Task details -
Report how many lines of the material below contain the string "parameters". The reply is that number and no more.

:: Records supplied

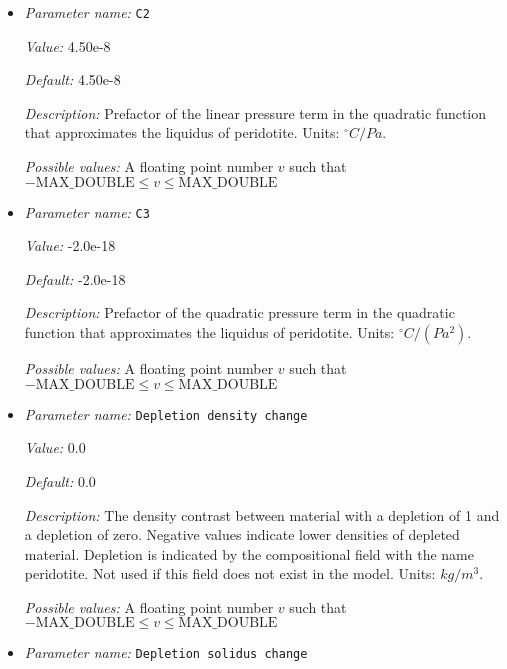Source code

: \begin{itemize}
{\it Possible values:} A floating point number $v$ such that $-\text{MAX\_DOUBLE} \leq v \leq \text{MAX\_DOUBLE}$
\item {\it Parameter name:} {\tt C2}
\label{parameters:Material model/Melt simple/C2}
\label{parameters:Material_20model/Melt_20simple/C2}


{\it Value:} 4.50e-8


{\it Default:} 4.50e-8


{\it Description:} Prefactor of the linear pressure term in the quadratic function that approximates the liquidus of peridotite. Units: ${}^\circ C/Pa$.


{\it Possible values:} A floating point number $v$ such that $-\text{MAX\_DOUBLE} \leq v \leq \text{MAX\_DOUBLE}$
\item {\it Parameter name:} {\tt C3}
\label{parameters:Material model/Melt simple/C3}
\label{parameters:Material_20model/Melt_20simple/C3}


{\it Value:} -2.0e-18


{\it Default:} -2.0e-18


{\it Description:} Prefactor of the quadratic pressure term in the quadratic function that approximates the liquidus of peridotite. Units: ${}^\circ C/(Pa^2)$.


{\it Possible values:} A floating point number $v$ such that $-\text{MAX\_DOUBLE} \leq v \leq \text{MAX\_DOUBLE}$
\item {\it Parameter name:} {\tt Depletion density change}
\label{parameters:Material model/Melt simple/Depletion density change}
\label{parameters:Material_20model/Melt_20simple/Depletion_20density_20change}


{\it Value:} 0.0


{\it Default:} 0.0


{\it Description:} The density contrast between material with a depletion of 1 and a depletion of zero. Negative values indicate lower densities of depleted material. Depletion is indicated by the compositional field with the name peridotite. Not used if this field does not exist in the model. Units: $kg/m^3$.


{\it Possible values:} A floating point number $v$ such that $-\text{MAX\_DOUBLE} \leq v \leq \text{MAX\_DOUBLE}$
\item {\it Parameter name:} {\tt Depletion solidus change}
\label{parameters:Material model/Melt simple/Depletion solidus change}
\label{parameters:Material_20model/Melt_20simple/Depletion_20solidus_20change}



\end{itemize}
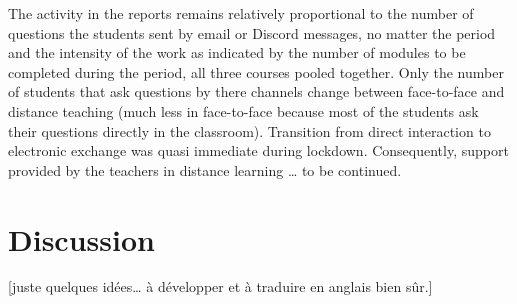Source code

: \documentclass[
]{article}
\begin{document}
The activity in the reports remains relatively proportional to the
number of questions the students sent by email or Discord messages, no
matter the period and the intensity of the work as indicated by the
number of modules to be completed during the period, all three courses
pooled together. Only the number of students that ask questions by there
channels change between face-to-face and distance teaching (much less in
face-to-face because most of the students ask their questions directly
in the classroom). Transition from direct interaction to electronic
exchange was quasi immediate during lockdown. Consequently, support
provided by the teachers in distance learning \ldots{} to be continued.

\hypertarget{discussion}{%
\section{Discussion}\label{discussion}}

{[}juste quelques idées\ldots{} à développer et à traduire en anglais
bien sûr.{]}
\end{document}
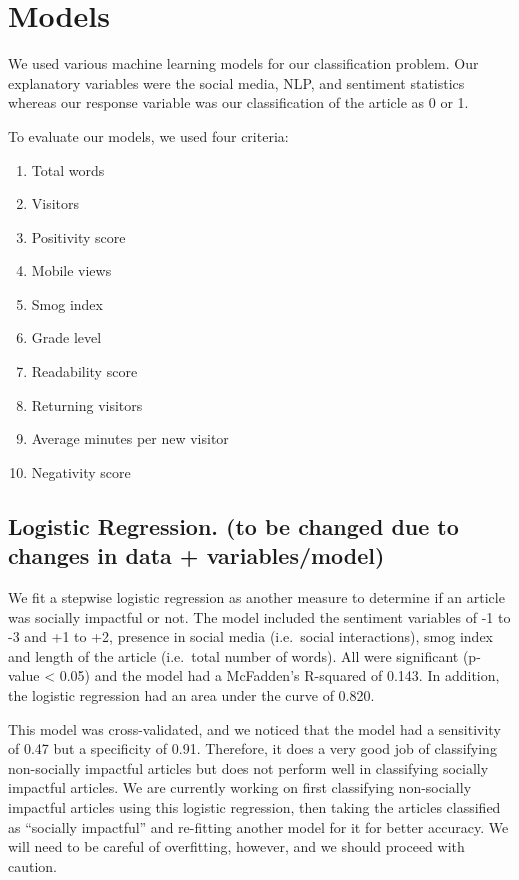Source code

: \documentclass[10pt,letterpaper]{article}
\providecommand{\tightlist}{%
  \setlength{\itemsep}{0pt}\setlength{\parskip}{0pt}}
\begin{document}
\hypertarget{models}{%
\section{Models}\label{models}}

We used various machine learning models for our classification problem.
Our explanatory variables were the social media, NLP, and sentiment
statistics whereas our response variable was our classification of the
article as 0 or 1.

To evaluate our models, we used four criteria:

\begin{enumerate}
\def\labelenumi{\arabic{enumi}.}
\tightlist
\item
  Total words
\item
  Visitors
\item
  Positivity score
\item
  Mobile views
\item
  Smog index
\item
  Grade level
\item
  Readability score
\item
  Returning visitors
\item
  Average minutes per new visitor
\item
  Negativity score
\end{enumerate}

\subsection{Logistic Regression. (to be changed due to changes in data +
variables/model)}\label{logistic-regression.-to-be-changed-due-to-changes-in-data-variablesmodel}

We fit a stepwise logistic regression as another measure to determine if
an article was socially impactful or not. The model included the
sentiment variables of -1 to -3 and +1 to +2, presence in social media
(i.e.~social interactions), smog index and length of the article
(i.e.~total number of words). All were significant (p-value \textless{}
0.05) and the model had a McFadden's R-squared of 0.143. In addition,
the logistic regression had an area under the curve of 0.820.

This model was cross-validated, and we noticed that the model had a
sensitivity of 0.47 but a specificity of 0.91. Therefore, it does a very
good job of classifying non-socially impactful articles but does not
perform well in classifying socially impactful articles. We are
currently working on first classifying non-socially impactful articles
using this logistic regression, then taking the articles classified as
``socially impactful'' and re-fitting another model for it for better
accuracy. We will need to be careful of overfitting, however, and we
should proceed with caution.
\end{document}
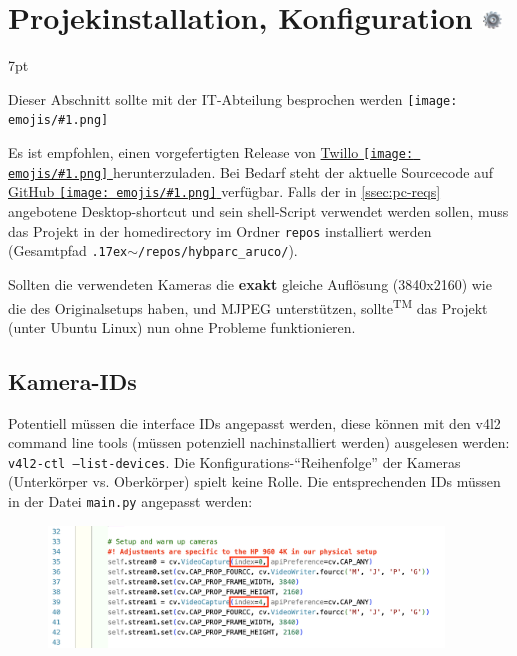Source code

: \documentclass[a4paper, 10pt]{article}
\newcommand{\code}[1]{\texttt{#1}}
\newcommand{\emoji}[1]{
    \begingroup\normalfont
    \texttt{[image: emojis/\#1.png]}
    \endgroup
}
\newcommand{\realtilde}{{\raise.17ex\hbox{$\scriptstyle \mathtt{\sim}$}}}
\newenvironment{tooltip}{%
\small
\vspace*{-4mm}
    \def\FrameCommand{%
    \hspace{1pt}%
    {\color{tooltippipe}\vrule width 0.7mm}%
    {\color{tooltipshade}\vrule width 1.5mm}%
    \colorbox{tooltipshade}%
    }%
    \MakeFramed{\advance\hsize-\width\FrameRestore}%
    \noindent%
    \begin{adjustwidth}{}{7pt}%
    \vspace{2pt}\vspace{2pt}%
}
{%
    \vspace{2pt}\end{adjustwidth}\endMakeFramed%
}
\begin{document}
\section{Projekinstallation, Konfiguration \includegraphics[height=0.65em]{emojis/gear.png}}
\label{sec:installation-configuration}
\begin{tooltip}
    Dieser Abschnitt sollte mit der IT-Abteilung besprochen werden\emoji{technologist}
\end{tooltip}
Es ist empfohlen, einen vorgefertigten Release von \href{https://www.twillo.de/edu-sharing/components/render/1345111e-baf1-4023-b27e-66bcd533de3a}{Twillo\emoji{link}} herunterzuladen. Bei Bedarf steht der aktuelle Sourcecode auf \href{https://github.com/leloomi/hybparc_aruco}{GitHub\emoji{link}} verfügbar. Falls der in \ref{ssec:pc-reqs} angebotene Desktop-shortcut und sein shell-Script verwendet werden sollen, muss das Projekt in der homedirectory im Ordner \code{repos} installiert werden (Gesamtpfad \code{\realtilde/repos/hybparc\_aruco/}).

Sollten die verwendeten Kameras die \textbf{exakt} gleiche Auflösung (3840x2160) wie die des Originalsetups haben, und MJPEG unterstützen, sollte\textsuperscript{\tiny TM} das Projekt (unter Ubuntu Linux) nun ohne Probleme funktionieren. 

\subsection{Kamera-IDs}
\label{ssec:cam-indices}
Potentiell müssen die interface IDs angepasst werden, diese können mit den v4l2 command line tools (müssen potenziell nachinstalliert werden) ausgelesen werden: \code{v4l2-ctl --list-devices}. Die Konfigurations-\enquote{Reihenfolge} der Kameras (Unterkörper vs. Oberkörper) spielt keine Rolle. Die entsprechenden IDs müssen in der Datei \code{main.py} angepasst werden:
\begin{figure}[H]
    \centering
    \includegraphics[width=10.5cm]{camera-indices.png}
\end{figure}
\end{document}
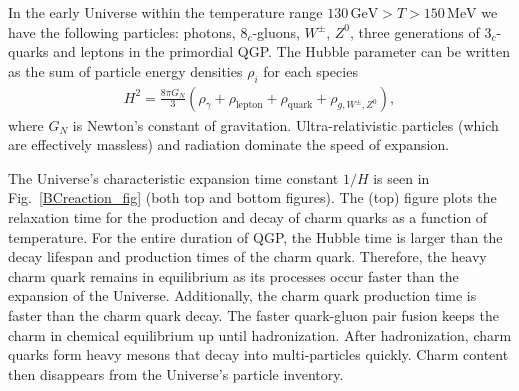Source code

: \documentclass[universe,article,submit,moreauthors,pdftex,a4paper]{Definitions/mdpi}
\newcommand*{\rf}[1]{Fig.~{\ref{#1}}}
\begin{document}
In the early Universe within the temperature range $130\, \mathrm{GeV}>T>150\, \mathrm{MeV}$ we have the following particles: photons, $8_c$-gluons, $W^\pm$, $Z^0$, three generations of $3_c$-quarks and leptons in the primordial QGP. The Hubble parameter can be written as the sum of particle energy densities $\rho_i$ for each species
\begin{align}
H^2=\frac{8\pi G_{N}}{3}\left(\rho_\gamma+\rho_{\mathrm{lepton}}+\rho_{\mathrm{quark}}+\rho_{g,{W^\pm},{Z^0}}\right),
\end{align}
where $G_{N}$ is Newton's constant of gravitation. Ultra-relativistic particles (which are effectively massless) and radiation dominate the speed of expansion.

The Universe's characteristic expansion time constant $1/H$ is seen in \rf{BCreaction_fig} (both top and bottom figures). The (top) figure plots the relaxation time for the production and decay of charm quarks as a function of temperature. For the entire duration of QGP, the Hubble time is larger than the decay lifespan and production times of the charm quark. Therefore, the heavy charm quark remains in equilibrium as its processes occur faster than the expansion of the Universe. Additionally, the charm quark production time is faster than the charm quark decay. The faster quark-gluon pair fusion keeps the charm in chemical equilibrium up until hadronization. After hadronization, charm quarks form heavy mesons that decay into multi-particles quickly. Charm content then disappears from the Universe's particle inventory.
\end{document}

::::

The completed task -
8